A Continuing Call to Action (and associated Framework for Action) was further adopted at ICRI's 28th General Meeting in October 2013 in Belize. The Framework for Action requires the complete participation and dedication by all involved parties. The Framework for Action calls on participating parties to back all actions with substantial productive effects on coral reefs, monitor and manage human-related pursuits that result in degradation of coral reefs and its ecosystems, and acknowledge the importance of coral reefs to different cultures and regions. The Framework also requires the commitment to coastal management, especially with the involvement of local communities, and the participation in crucial examination and analysis to sustain and protect coral reefs on a widespread capacity. The ICRI is aware that the different geographical regions of the world have different problems facing their coral reefs. The ICRI has created different geographical seminars in order to customize the "Call to Action" and "Framework for Action" protocols for each region of the globe. The global seminars also include the importance of government involvement in the protection of coral reefs. The ICRI has noted the deficiency of recognizing the extensive help the scientific community around the globe has contributed to protecting coral reefs. The International Coral Reef Initiative has adapted over time to reach more needs of the Federal and Community levels of protecting coral reefs while aiding the International and Regional levels with uninterrupted overseeing of coral reefs.

==Governance==
The Initiative functions through a rotating Secretariat hosted by member nations; since 2001 the Secretariat has been hosted in partnership by a 'developed' nation and a 'developing' nation. The Secretariat is responsible for organising General Meetings of members, drafting documents, coordinating membership, and liaising with relevant international organisations. It presents of Plan of Action (or hosting objectives) for its hosting period at the inception of its hosting period. The Secretariat has been hosted by the following Nations:
- the United States of America (1995–96)
- Australia (1997–98)
- France (1999–2000)
- Sweden and the Philippines (2001–03)
- The United Kingdom and the Seychelles (2003–05)
- Japan and Palau (2005–07)
- The United States of America and Mexico (2007–09)
- France and Samoa (2009–2011)
- Australia and Belize (2012–14)
- Japan and Thailand (2014–16).

The governing body of ICRI is its General Meetings, held at least annually and where members can adopt decision, resolutions and recommendations on specific topics. ICRI has also encouraged the holding of regional meetings and workshops to develop coordinated regional responses to coral reef threats. The most active region in this regard has been East Asia which holds annual regional ICRI workshops.

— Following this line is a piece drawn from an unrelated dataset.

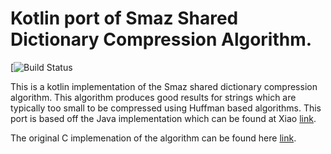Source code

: # Kotlin port of Smaz Shared Dictionary Compression Algorithm.
[![Build Status](https://api.travis-ci.org/alisle/smaz-kotlin.png)

This is a kotlin implementation of the Smaz shared dictionary compression algorithm. This algorithm produces good results for strings which are typically too small to be compressed using Huffman based algorithms. This port is based off the Java implementation which can be found at Xiao [link](https://github.com/ayende/Xiao). 

The original C implemenation of the algorithm can be found here [link](https://github.com/antirez/smaz).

==Networks and committees==
ICRI has established Operational Networks and temporary Ad Hoc Committees, which are working groups set-up on a temporary basis to progress specific issues or tackle specialized topics related to coral reef management. The most well-known Operational Network is the Global Coral Reef Monitoring Network which produces global and regional reports on the status of coral reefs on a regular basis.

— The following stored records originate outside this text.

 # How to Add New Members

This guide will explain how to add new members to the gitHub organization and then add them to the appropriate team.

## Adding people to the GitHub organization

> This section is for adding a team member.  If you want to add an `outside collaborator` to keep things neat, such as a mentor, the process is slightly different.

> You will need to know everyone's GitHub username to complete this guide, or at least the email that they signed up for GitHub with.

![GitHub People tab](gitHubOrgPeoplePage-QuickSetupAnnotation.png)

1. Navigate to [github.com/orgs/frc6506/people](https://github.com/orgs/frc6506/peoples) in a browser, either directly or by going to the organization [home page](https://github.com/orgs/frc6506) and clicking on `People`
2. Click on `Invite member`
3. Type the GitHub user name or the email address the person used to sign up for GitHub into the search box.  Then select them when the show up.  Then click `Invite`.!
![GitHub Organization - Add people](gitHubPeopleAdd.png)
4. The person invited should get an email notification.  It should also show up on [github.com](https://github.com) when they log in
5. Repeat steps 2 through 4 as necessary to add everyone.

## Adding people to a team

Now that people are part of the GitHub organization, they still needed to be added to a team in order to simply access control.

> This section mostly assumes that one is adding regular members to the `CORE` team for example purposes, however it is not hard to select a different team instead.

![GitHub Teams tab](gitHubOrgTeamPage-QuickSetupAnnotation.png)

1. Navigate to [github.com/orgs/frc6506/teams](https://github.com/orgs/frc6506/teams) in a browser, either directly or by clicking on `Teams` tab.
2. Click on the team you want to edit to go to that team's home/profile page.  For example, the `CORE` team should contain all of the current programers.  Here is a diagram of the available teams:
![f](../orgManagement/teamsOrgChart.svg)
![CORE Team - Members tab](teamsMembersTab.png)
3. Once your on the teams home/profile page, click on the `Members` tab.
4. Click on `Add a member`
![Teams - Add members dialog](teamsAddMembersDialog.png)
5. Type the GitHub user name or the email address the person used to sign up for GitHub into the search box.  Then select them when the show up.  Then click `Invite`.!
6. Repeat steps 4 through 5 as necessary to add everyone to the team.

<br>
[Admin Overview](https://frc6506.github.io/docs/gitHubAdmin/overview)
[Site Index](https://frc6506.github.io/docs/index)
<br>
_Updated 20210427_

==ICRI and the United Nations==
Although ICRI is not a United Nations body, it is regularly cited in UN documents such as Secretary General Reports. Most recently, it was cited in resolution adopted by the United Nations General Assembly at its 67th session in November 2012.

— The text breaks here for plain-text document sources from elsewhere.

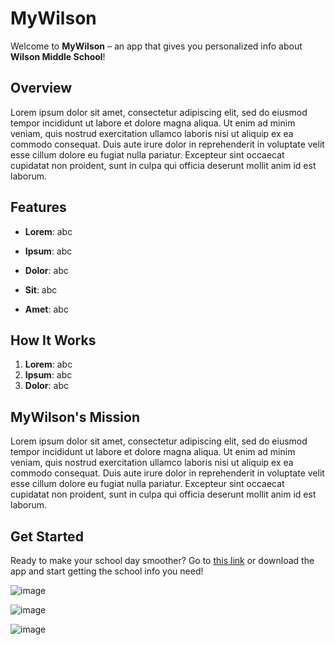 # MyWilson

Welcome to **MyWilson** – an app that gives you personalized info about **Wilson Middle School**!

## Overview

Lorem ipsum dolor sit amet, consectetur adipiscing elit, sed do eiusmod tempor incididunt ut labore et dolore magna aliqua. Ut enim ad minim veniam, quis nostrud exercitation ullamco laboris nisi ut aliquip ex ea commodo consequat. Duis aute irure dolor in reprehenderit in voluptate velit esse cillum dolore eu fugiat nulla pariatur. Excepteur sint occaecat cupidatat non proident, sunt in culpa qui officia deserunt mollit anim id est laborum.

## Features

- **Lorem**: abc

- **Ipsum**: abc

- **Dolor**: abc

- **Sit**: abc

- **Amet**: abc

## How It Works

1. **Lorem**: abc
2. **Ipsum**: abc
3. **Dolor**: abc

## MyWilson's Mission

Lorem ipsum dolor sit amet, consectetur adipiscing elit, sed do eiusmod tempor incididunt ut labore et dolore magna aliqua. Ut enim ad minim veniam, quis nostrud exercitation ullamco laboris nisi ut aliquip ex ea commodo consequat. Duis aute irure dolor in reprehenderit in voluptate velit esse cillum dolore eu fugiat nulla pariatur. Excepteur sint occaecat cupidatat non proident, sunt in culpa qui officia deserunt mollit anim id est laborum.

## Get Started

Ready to make your school day smoother? Go to [this link](https://my-wilson.vercel.app) or download the app and start getting the school info you need!

![image](https://github.com/user-attachments/assets/24480971-ef81-41d6-877c-9add582e293e)

![image](https://github.com/user-attachments/assets/5649d5b5-d2d8-4bd1-90e5-c87fb5ab0f88)

![image](https://github.com/user-attachments/assets/2491b5ad-3e1c-4eb2-a5b6-2a231481fa94)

The International Coral Reef Initiative has had non-legally binding frameworks and agreements as well as legally binding agreements to create a basis of cooperation on the international level for protecting coral reefs and marine life. One of the most relevant legally binding agreements made for the ICRI is the United Nations Convention on the Law of the Sea (UNCLOS). The UNCLOS was established in 1982 and is often referred to the "constitution of the oceans". UNCLOS has been designed for widespread access across the globe and a great number of the articles are committed to the safeguarding of marine environments. These articles of the United Nations Convention on the Law of the Sea include the responsibility for countries to avert, decrease, and monitor land-based causes of pollution like litter, soil pollution, oil spills and other toxic chemicals, etc.